Aujourd’hui, ce jeune homme talentueux a la chance de pouvoir vivre de sa passion, dont il assume l’exigence. Ses photographies sont toujours réalisées sans trucages ni retouches ni filtres ni lumières additionnelles, et ne représentent que des animaux libres et sauvages.

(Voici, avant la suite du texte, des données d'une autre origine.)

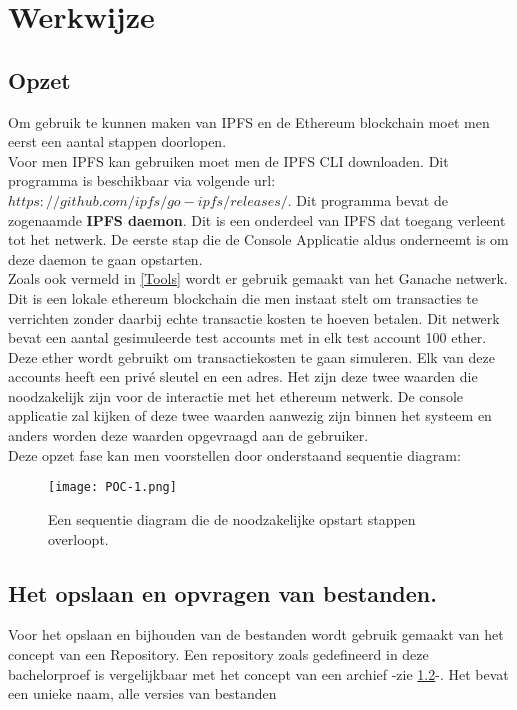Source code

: \section{Werkwijze}
\subsection{Opzet}
Om gebruik te kunnen maken van IPFS en de Ethereum blockchain moet men eerst een aantal stappen doorlopen.\\

Voor men IPFS kan gebruiken moet men de IPFS CLI downloaden. Dit programma is beschikbaar via volgende url: $https://github.com/ipfs/go-ipfs/releases/$. Dit programma bevat de zogenaamde \textbf{IPFS daemon}. Dit is een onderdeel van IPFS dat toegang verleent tot het netwerk. De eerste stap die de Console Applicatie aldus onderneemt is om deze daemon te gaan opstarten.\\

Zoals ook vermeld in \ref{Tools} wordt er gebruik gemaakt van het Ganache netwerk. Dit is een lokale ethereum blockchain die men instaat stelt om transacties te verrichten zonder daarbij echte transactie kosten te hoeven betalen. Dit netwerk bevat een aantal gesimuleerde test accounts met in elk test account 100 ether. Deze ether wordt gebruikt om transactiekosten te gaan simuleren. Elk van deze accounts heeft een privé sleutel en een adres. Het zijn deze twee waarden die noodzakelijk zijn voor de interactie met het ethereum netwerk. De console applicatie zal kijken of deze twee waarden aanwezig zijn binnen het systeem en anders worden deze waarden opgevraagd aan de gebruiker.\\

Deze opzet fase kan men voorstellen door onderstaand sequentie diagram:

\begin{figure}[h!]
\centering
\texttt{[image: POC-1.png]}
\caption[POC opstart]{Een sequentie diagram die de noodzakelijke opstart stappen overloopt. }
\end{figure}

\subsection{Het opslaan en opvragen van bestanden.}
Voor het opslaan en bijhouden van de bestanden wordt gebruik gemaakt van het concept van een Repository. Een repository zoals gedefineerd in deze bachelorproef is vergelijkbaar met het concept van een archief -zie \ref{}-. Het bevat een unieke naam, alle versies van bestanden 

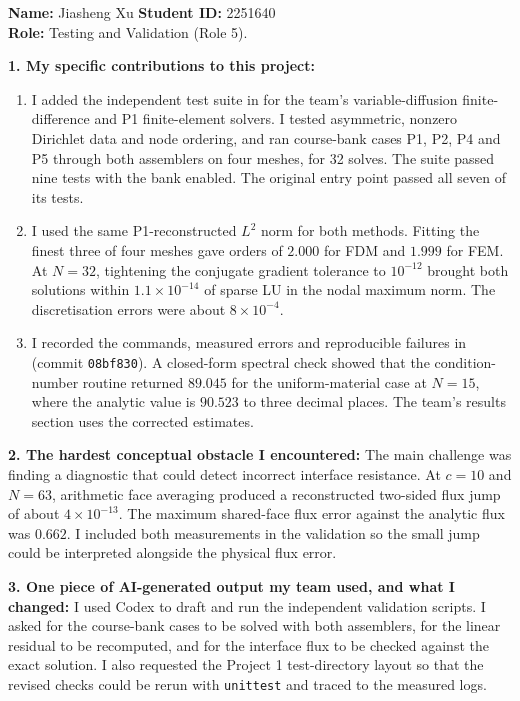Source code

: \begin{formbox}
\textbf{Name:} Jiasheng Xu \hfill \textbf{Student ID:} 2251640\\
\textbf{Role:} Testing and Validation (Role 5).

\textbf{1. My specific contributions to this project:}
\begin{enumerate}[leftmargin=2em,itemsep=0.25em,topsep=0.15em]
    \item I added the independent test suite in
     for the team's variable-diffusion
    finite-difference and P1 finite-element solvers. I tested asymmetric,
    nonzero Dirichlet data and node ordering, and ran course-bank cases
    P1, P2, P4 and P5 through both assemblers on four meshes, for 32 solves.
    The suite passed nine tests with the bank enabled. The original
     entry point passed all seven of its tests.

    \item I used the same P1-reconstructed \(L^2\) norm for both methods.
    Fitting the finest three of four meshes gave orders of \(2.000\) for
    FDM and \(1.999\) for FEM. At \(N=32\), tightening the conjugate gradient
    tolerance to \(10^{-12}\) brought both solutions within
    \(1.1\times10^{-14}\) of sparse LU in the nodal maximum norm. The
    discretisation errors were about \(8\times10^{-4}\).

    \item I recorded the commands, measured errors and reproducible failures
    in 
    (commit \texttt{08bf830}). A closed-form spectral check showed that the
    condition-number routine returned \(89.045\) for the uniform-material
    case at \(N=15\), where the analytic value is \(90.523\) to three
    decimal places. The team's results section uses the corrected estimates.
\end{enumerate}

\textbf{2. The hardest conceptual obstacle I encountered:} The main challenge
was finding a diagnostic that could detect incorrect interface resistance.
At \(c=10\) and \(N=63\), arithmetic face averaging produced a reconstructed
two-sided flux jump of about \(4\times10^{-13}\). The maximum shared-face flux error against the
analytic flux was \(0.662\). I included both measurements in the validation
so the small jump could be interpreted alongside the physical flux error.

\textbf{3. One piece of AI-generated output my team used, and what I changed:}
I used Codex to draft and run the independent validation scripts. I asked
for the course-bank cases to be solved with both assemblers, for the linear
residual to be recomputed, and for the interface flux to be checked against
the exact solution. I also requested the Project 1 test-directory layout
so that the revised checks could be rerun with \texttt{unittest} and traced
to the measured logs.


\end{formbox}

Ses prochains voyages ? Le parc de Yellowstone et les Abruzzes en Italie. Son rêve ? Voir l’ours blanc, déjà rien qu’avec des jumelles, cela serait génial. Ou encore le tigre de Sibérie, qui n’a jamais réellement été bien photographié…

Ours brun, Croatie

“J’étais avec un ami dans un parc naturel situé au sud de la Croatie. Nous nous sommes donnés 14 jours pour photographier l’ours brun. L’aide des gardes-forestiers nous a été précieuse, c’est eux qui nous ont indiqué les clairières où ils en repéraient régulièrement. Avoir une bonne connaissance de l’animal que l’on souhaite photographier est primordial : étudier son mode de vie, ses comportements, apprendre à déceler ses traces et ses empreintes… J’ai ensuite “affûté“, c’est-à-dire réalisé une petite cage avec un effet camouflage où j’ai attendu sans bouger. Pour photographier des mammifères, il faut veiller au sens du vent car s’ils sentent notre odeur, souvent, ils fuient.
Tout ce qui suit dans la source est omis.